Diane Brown at Care Response Ltd , Company Registration Number 6161098, (registered in England and Wales) is the data controller and will decide how your personal data is processed and for what purposes. Care Response Ltd complies with its obligations under the GDPR by:
- keeping your personal data up to date
- storing and securely destroying it after use
- not collecting or retaining excessive amounts of data
- protecting personal data from loss, misuse, unauthorised access and disclosure and by ensuring that appropriate technical measures are in place to protect your personal data
How will we use your personal data?
Your data will be used for the following purposes:
- Provide the contracted services of our clients, for example providing Care
- Comply with regulatory or statutory obligations, for example CQC
- Improve the quality of our service and maintain our administrative records
- Communicate news and information which we believe you may find of interest
Your data will not be passed onto third parties for any reason (for example marketing), outside of statutory or compliance Regulation
Who is collecting your data?
Selected Managers of Care Response staff will have the authority to collect and have access to your data.
Data will be collected via our assessment process, this will then be stored on our Rosta system (Staff plan)
Staff Plan is hosted in the cloud and is GDPR compliant.
Access to Staff Plan is restricted to Senior Members of staff through password protected computers. All laptops used out of office hours are password protected and have security protection installed.
Staff have paper copies of timesheets (this will be replaced by paperless copies by Dec 2018) Timesheets only show first and last names and times of arrival. No other information is visible on the timesheets.
Currently Care plans are printed and a hard copy kept in a secure cabinet at our offices , a copy is also kept at the clients home. We are in the process of implementing a new system and all data will be filed online by the end of 2018. Clients have the choice to view the records and can give consent to family members to have access to this information
Once Care Response go paperless information will be accessed via an app on the Care Workers phones via a system called Karantis. This information is stored in the cloud and is GDPR compliant. No information entered onto the app is stored on the Carers phones.

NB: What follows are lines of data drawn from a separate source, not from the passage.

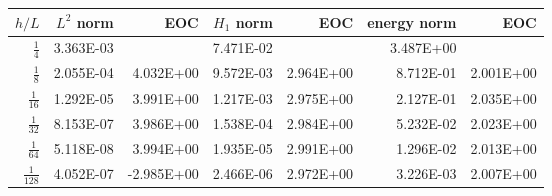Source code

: \begin{table}
  \begin{tabular}{rrrrrrr}
    \hline\hline
    \textbf{$h/{L} $} & \textbf{$L^2$ norm} & \textbf{EOC} & \textbf{$H_1$ norm} & \textbf{EOC} & \textbf{energy norm} & \textbf{EOC} \\\hline
    $\frac{1}{4}$ & 3.363E-03 &  & 7.471E-02 &  & 3.487E+00 &  \\
    $\frac{1}{8}$ & 2.055E-04 & 4.032E+00 & 9.572E-03 & 2.964E+00 & 8.712E-01 & 2.001E+00 \\
    $\frac{1}{16}$ & 1.292E-05 & 3.991E+00 & 1.217E-03 & 2.975E+00 & 2.127E-01 & 2.035E+00 \\
    $\frac{1}{32}$ & 8.153E-07 & 3.986E+00 & 1.538E-04 & 2.984E+00 & 5.232E-02 & 2.023E+00 \\
    $\frac{1}{64}$ & 5.118E-08 & 3.994E+00 & 1.935E-05 & 2.991E+00 & 1.296E-02 & 2.013E+00 \\
    $\frac{1}{128}$ & 4.052E-07 & -2.985E+00 & 2.466E-06 & 2.972E+00 & 3.226E-03 & 2.007E+00 \\\hline\hline
  \end{tabular}
\end{table}
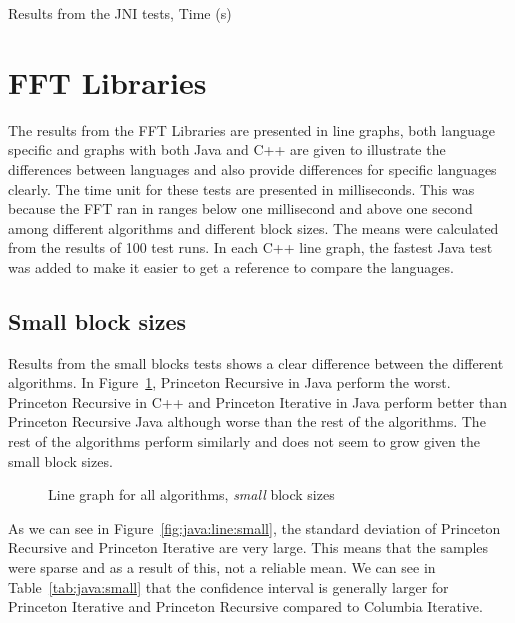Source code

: \begin{table}[H]
    \centering
    \caption{Results from the JNI tests, Time (\textmu s)}
    \label{tab:jni:common}
    
\end{table}



\section{FFT Libraries}
The results from the FFT Libraries are presented in line graphs, both language specific and graphs with both Java and C++ are given to illustrate the differences between languages and also provide differences for specific languages clearly. The time unit for these tests are presented in milliseconds. This was because the FFT ran in ranges below one millisecond and above one second among different algorithms and different block sizes. The means were calculated from the results of 100 test runs.  In each C++ line graph, the fastest Java test was added to make it easier to get a reference to compare the languages.

\subsection{Small block sizes}
Results from the small blocks tests shows a clear difference between the different algorithms. In Figure~\ref{fig:all:line:small}, Princeton Recursive in Java perform the worst. Princeton Recursive in C++ and Princeton Iterative in Java perform better than Princeton Recursive Java although worse than the rest of the algorithms. The rest of the algorithms perform similarly and does not seem to grow given the small block sizes.

\begin{figure}
    \centering
    
    \caption{Line graph for all algorithms, \emph{small} block sizes}
    \label{fig:all:line:small}
\end{figure}

As we can see in Figure~\ref{fig:java:line:small}, the standard deviation of Princeton Recursive and Princeton Iterative are very large. This means that the samples were sparse and as a result of this, not a reliable mean. We can see in Table~\ref{tab:java:small} that the confidence interval is generally larger for Princeton Iterative and Princeton Recursive compared to Columbia Iterative.

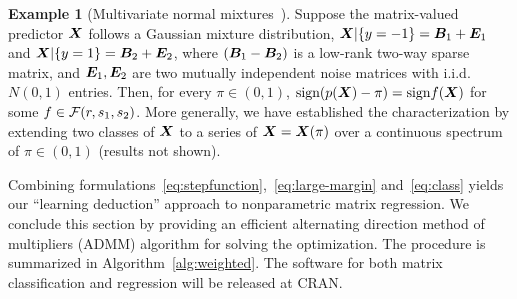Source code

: \documentclass[11pt]{article}
\theoremstyle{definition}
\newtheorem{example}{Example}
\def\sign{\textup{sign}}
\begin{document}
\begin{example}[Multivariate normal mixtures~\citep{hu2020matrix}] Suppose the matrix-valued predictor $\bm X$ follows a Gaussian mixture distribution, $\bm X|\{y=-1\}=\bm B_1+\bm{E}_1$ and $ \bm X|\{y=1\}=\bm B_2+\bm{E}_2$, where $(\bm B_1-\bm B_2)$ is a low-rank two-way sparse matrix, and $\bm{E}_1, \bm{E}_2$ are two mutually independent noise matrices with i.i.d.\ $N(0,1)$ entries. Then, for every $\pi\in(0,1)$, $\sign(p(\mX)-\pi)= \sign f(\mX)$ for some $f\in \mathcal{F}(r,s_1,s_2)$. More generally, we have established the characterization by extending two classes of $\bm X$ to a series of $\bm X=\bm X(\pi)$ over a continuous spectrum of $\pi \in (0,1)$ (results not shown). 

\end{example}

Combining formulations~\eqref{eq:stepfunction},~\eqref{eq:large-margin} and~\eqref{eq:class} yields our ``learning deduction'' approach to nonparametric matrix regression.
 We conclude this section by providing an efficient alternating direction method of multipliers (ADMM) algorithm for solving the optimization. The procedure is summarized in Algorithm~\ref{alg:weighted}. The software for both matrix classification and regression will be released at CRAN.
 
\end{document}

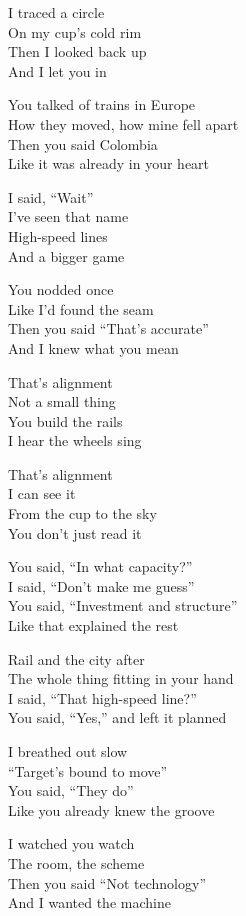 \begin{lyrics}
I traced a circle\\
On my cup’s cold rim\\
Then I looked back up\\
And I let you in

You talked of trains in Europe\\
How they moved, how mine fell apart\\
Then you said Colombia\\
Like it was already in your heart

I said, “Wait”\\
I’ve seen that name\\
High-speed lines\\
And a bigger game

You nodded once\\
Like I’d found the seam\\
Then you said “That’s accurate”\\
And I knew what you mean

That’s alignment\\
Not a small thing\\
You build the rails\\
I hear the wheels sing

That’s alignment\\
I can see it\\
From the cup to the sky\\
You don’t just read it

You said, “In what capacity?”\\
I said, “Don’t make me guess”\\
You said, “Investment and structure”\\
Like that explained the rest

Rail and the city after\\
The whole thing fitting in your hand\\
I said, “That high-speed line?”\\
You said, “Yes,” and left it planned

I breathed out slow\\
“Target’s bound to move”\\
You said, “They do”\\
Like you already knew the groove

I watched you watch\\
The room, the scheme\\
Then you said “Not technology”\\
And I wanted the machine


\end{lyrics}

We may at times need to share information with other health professionals, this consent is requested on assessment, if you refuse and we later find it necessary to speak to other health professionals we will seek consent on an individual basis , unless we are required by law to provide the information
What data is collected?
The following data will be directly collected by a senior member of the Care Response team or will be provided by yourself through a family member of your choice. This also includes other information we may learn about you during the course of performing the assessment.
The following are included in the care assessment carried out at the time of setting up a care plan:
- Your name (first and last plus any middle / other names you choose to provide)
- Your marital status
- Your gender
- Your home address
- Your date of birth
- Your preferred method of contact , i.e. Telephone/Email
- Your medical History (including GP Details)
- Your next of Kin including any (POA – clients)
- Your preferred method of payment (no card details are retained if paying by card)
- Your specific requirements (planned package of care)
- Your bank details (Staff only)
- Your employment history & references (Staff)
- DBS (disclosure and barring service – staff only)
- Identity checks, i.e. passport, driving licence and Car documents (Staff only)
The above list is not exhaustive and may vary according to the level of care you require (Clients) , we will only ask for information that relative or due to legislative changes.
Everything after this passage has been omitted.